Saat berjalan, Xiao Mo menghentikan langkahnya, berbalik, dan mengayunkan pedangnya dengan lambaian tangannya.
Cahaya pedang berwarna merah darah berkilat.
Sebuah pohon yang tidak jauh dari situ tumbang dengan suara gemuruh.
Gadis kecil yang bersembunyi di balik pohon itu tidak punya tempat untuk bersembunyi.
“Sudah kubilang, jika kau terus mengikutiku, aku akan membunuhmu.”
Xiao Mo berbalik, menatap Wangxin dengan dingin.
Wangxin menundukkan kepalanya, melirik pohon besar yang tumbang di depannya, lalu mengangkat kepalanya untuk melihat Xiao Mo, tangan kecilnya dengan lembut menggenggam jubah biksunya, “Aku… aku mengkhawatirkanmu…”
Xiao Mo menghela napas dalam-dalam, nadanya tampak menunjukkan ketidakberdayaan, “Guru Wangxin, Anda sekarang adalah seorang biksu terkemuka dari Kuil Kongnian, sementara saya adalah murid sekte iblis. Jika berita ini tersebar, apakah Guru Wangxin tidak lagi peduli dengan reputasinya?”
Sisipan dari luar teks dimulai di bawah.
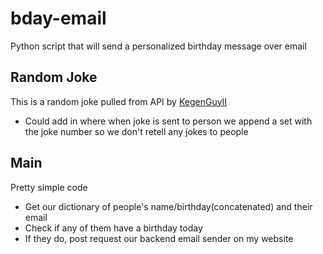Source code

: # bday-email
Python script that will send a personalized birthday message over email


## Random Joke
This is a random joke pulled from API by [KegenGuyII](https://github.com/KegenGuyll/DadJokes_API)
* Could add in where when joke is sent to person we append a set with the joke number so we don't retell any jokes to people

## Main
Pretty simple code
* Get our dictionary of people's name/birthday(concatenated) and their email
* Check if any of them have a birthday today
* If they do, post request our backend email sender on my website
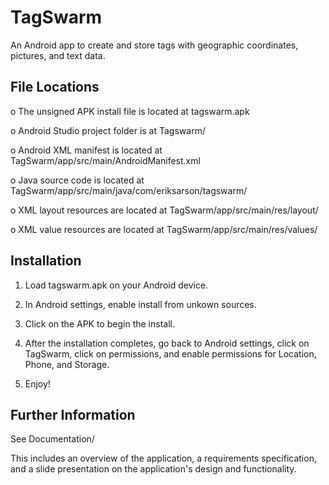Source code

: # TagSwarm
An Android app to create and store tags with geographic coordinates, pictures, and text data.


## File Locations


o The unsigned APK install file is located at tagswarm.apk

o Android Studio project folder is at Tagswarm/

o Android XML manifest is located at TagSwarm/app/src/main/AndroidManifest.xml

o Java source code is located at TagSwarm/app/src/main/java/com/eriksarson/tagswarm/

o XML layout resources are located at TagSwarm/app/src/main/res/layout/

o XML value resources are located at TagSwarm/app/src/main/res/values/



## Installation


1. Load tagswarm.apk on your Android device.

2. In Android settings, enable install from unkown sources.

3. Click on the APK to begin the install.

4. After the installation completes, go back to Android settings, click on TagSwarm, 
   click on permissions, and enable permissions for Location, Phone, and Storage.

5. Enjoy! 


## Further Information


See Documentation/

This includes an overview of the application, a requirements specification, and a slide
presentation on the application's design and functionality. 
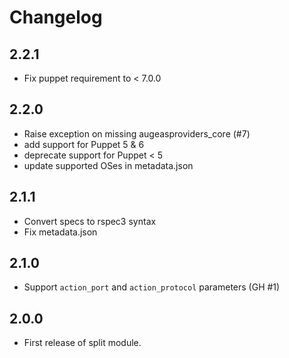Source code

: # Changelog

## 2.2.1

- Fix puppet requirement to < 7.0.0

## 2.2.0

- Raise exception on missing augeasproviders_core (#7)
- add support for Puppet 5 & 6
- deprecate support for Puppet < 5
- update supported OSes in metadata.json

## 2.1.1

- Convert specs to rspec3 syntax
- Fix metadata.json

## 2.1.0

- Support `action_port` and `action_protocol` parameters (GH #1)

## 2.0.0

- First release of split module.
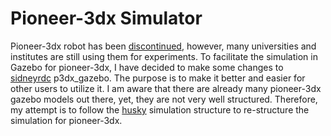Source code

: # Pioneer-3dx Simulator

Pioneer-3dx robot has been [discontinued](https://www.generationrobots.com/en/402395-robot-mobile-pioneer-3-dx.html), however, many universities and institutes are still using them for experiments. To facilitate the simulation in Gazebo for pioneer-3dx, I have decided to make some changes to [sidneyrdc](https://github.com/sidneyrdc/p3dx_gazebo) p3dx_gazebo. The purpose is to make it better and easier for other users to utilize it. I am aware that there are already many pioneer-3dx gazebo models out there, yet, they are not very well structured. Therefore, my attempt is to follow the [husky](https://github.com/husky) simulation structure to re-structure the simulation for pioneer-3dx.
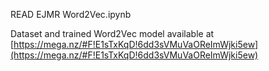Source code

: READ EJMR Word2Vec.ipynb

Dataset and trained Word2Vec model available at [https://mega.nz/#F!E1sTxKqD!6dd3sVMuVaOReImWjki5ew](https://mega.nz/#F!E1sTxKqD!6dd3sVMuVaOReImWjki5ew)
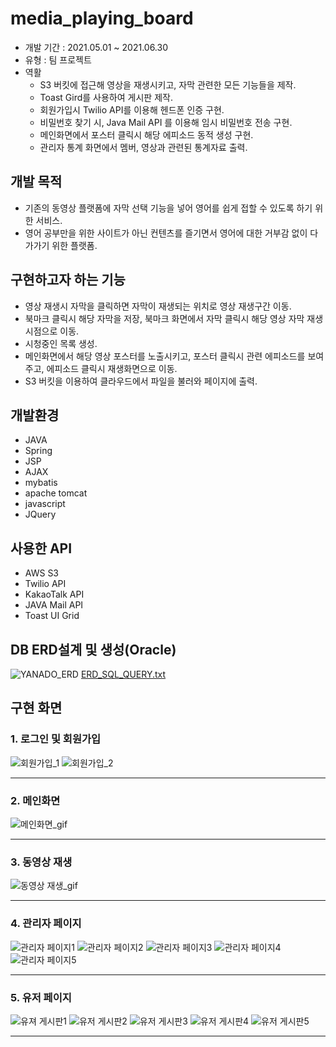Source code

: # media_playing_board
- 개발 기간 : 2021.05.01 ~ 2021.06.30
- 유형 : 팀 프로젝트
- 역활 
  - S3 버킷에 접근해 영상을 재생시키고, 자막 관련한 모든 기능들을 제작.
  - Toast Gird를 사용하여 게시판 제작.
  - 회원가입시 Twilio API를 이용해 헨드폰 인증 구현.
  - 비밀번호 찾기 시, Java Mail API 를 이용해 임시 비밀번호 전송 구현.
  - 메인화면에서 포스터 클릭시 해당 에피소드 동적 생성 구현.
  - 관리자 통계 화면에서 멤버, 영상과 관련된 통계자료 출력.
## 개발 목적
- 기존의 동영상 플랫폼에 자막 선택 기능을 넣어 영어를 쉽게 접할 수 있도록 하기 위한 서비스.
- 영어 공부만을 위한 사이트가 아닌 컨텐츠를 즐기면서 영어에 대한 거부감 없이 다가가기 위한 플랫폼.

## 구현하고자 하는 기능
- 영상 재생시 자막을 클릭하면 자막이 재생되는 위치로 영상 재생구간 이동.
- 북마크 클릭시 해당 자막을 저장, 북마크 화면에서 자막 클릭시 해당 영상 자막 재생시점으로 이동.
- 시청중인 목록 생성.
- 메인화면에서 해당 영상 포스터를 노출시키고, 포스터 클릭시 관련 에피소드를 보여주고, 에피소드 클릭시 재생화면으로 이동.
- S3 버킷을 이용하여 클라우드에서 파일을 불러와 페이지에 출력.

## 개발환경
- JAVA
- Spring
- JSP
- AJAX
- mybatis
- apache tomcat
- javascript
- JQuery

## 사용한 API
- AWS S3
- Twilio API
- KakaoTalk API
- JAVA Mail API
- Toast UI Grid 

## DB ERD설계 및 생성(Oracle)
![YANADO_ERD](https://user-images.githubusercontent.com/84821387/125220213-48283880-e301-11eb-865f-859157d8c87a.png)
[ERD_SQL_QUERY.txt](https://github.com/seowoo-jin/movie_play/files/6798688/ERD_SQL_QUERY.txt)



## 구현 화면

### 1. 로그인 및 회원가입
![회원가입_1](https://user-images.githubusercontent.com/84821387/125232063-d6f38000-e316-11eb-80ae-92f79ef1ddb5.jpg)
![회원가입_2](https://user-images.githubusercontent.com/84821387/125232069-da870700-e316-11eb-9903-b26705d9e4eb.jpg)

***
### 2. 메인화면
![메인화면_gif](https://user-images.githubusercontent.com/84821387/125229314-7f064a80-e311-11eb-9093-b22dcaed2456.gif)

***
### 3. 동영상 재생
![동영상 재생_gif](https://user-images.githubusercontent.com/84821387/125233982-af061b80-e31a-11eb-9391-2982fb5f1e21.gif)
***
### 4. 관리자 페이지
![관리자 페이지1](https://user-images.githubusercontent.com/84821387/125234425-ac57f600-e31b-11eb-8a73-b08e62374fea.jpg)
![관리자 페이지2](https://user-images.githubusercontent.com/84821387/125234428-ae21b980-e31b-11eb-9ca0-2a233a350d4a.jpg)
![관리자 페이지3](https://user-images.githubusercontent.com/84821387/125234431-af52e680-e31b-11eb-82c0-c494b132e9ef.jpg)
![관리자 페이지4](https://user-images.githubusercontent.com/84821387/125234434-afeb7d00-e31b-11eb-857c-052131d68cd3.jpg)
![관리자 페이지5](https://user-images.githubusercontent.com/84821387/125234435-b0841380-e31b-11eb-9173-be3ad776d8fc.jpg)
***
### 5. 유저 페이지

![유져 게시판1](https://user-images.githubusercontent.com/84821387/125234629-0953ac00-e31c-11eb-83bb-949c09f68192.jpg)
![유저 게시판2](https://user-images.githubusercontent.com/84821387/125234617-0658bb80-e31c-11eb-8422-d8b1d680fc29.jpg)
![유저 게시판3](https://user-images.githubusercontent.com/84821387/125234622-08227f00-e31c-11eb-8d36-02bdfef4da19.jpg)
![유저 게시판4](https://user-images.githubusercontent.com/84821387/125234624-08bb1580-e31c-11eb-973e-ab99703d1d47.jpg)
![유저 게시판5](https://user-images.githubusercontent.com/84821387/125234627-0953ac00-e31c-11eb-918e-b7771a165beb.jpg)
***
“Kau bukan iblis.” Wangxin menggelengkan kepalanya dengan tegas, menatap langsung ke mata Xiao Mo, “Aku tidak peduli dengan reputasi. Aku hanya ingin kau sehat… Lagipula, Xiao Mo, aku bisa membantumu mengurangi qi jahat itu…”
Xiao Mo tersenyum tipis, “Lalu bagaimana kau akan membantuku mengurangi qi jahat itu?”
“Melantunkan sutra! Melafalkan sutra akan berhasil!”
Wangxin dengan sungguh-sungguh mengeluarkan sebuah kitab sutra.
“Xiao Mo, izinkan aku mengajarimu melafalkan sutra, ya?”
“…”
Mendengar perkataan Wangxin, Xiao Mo sedikit terkejut dan menggelengkan kepalanya.
“Wangxin, aku akan membunuh banyak sekali orang di sepanjang jalan ini. Melantunkan sutra tidak ada gunanya. Dan kau memiliki Hati yang Mulia dengan Tujuh Bukaan. Di hadapanmu terbentang jalan Buddha yang terbuka, jadi mengapa kau harus terikat padaku?”
“Tapi Xiao Mo…”
Mata Wangxin berkedip lembut.
“Kau berada di jalan di depanku. Aku tidak bisa memutarinya, dan aku juga tidak ingin memutarinya.”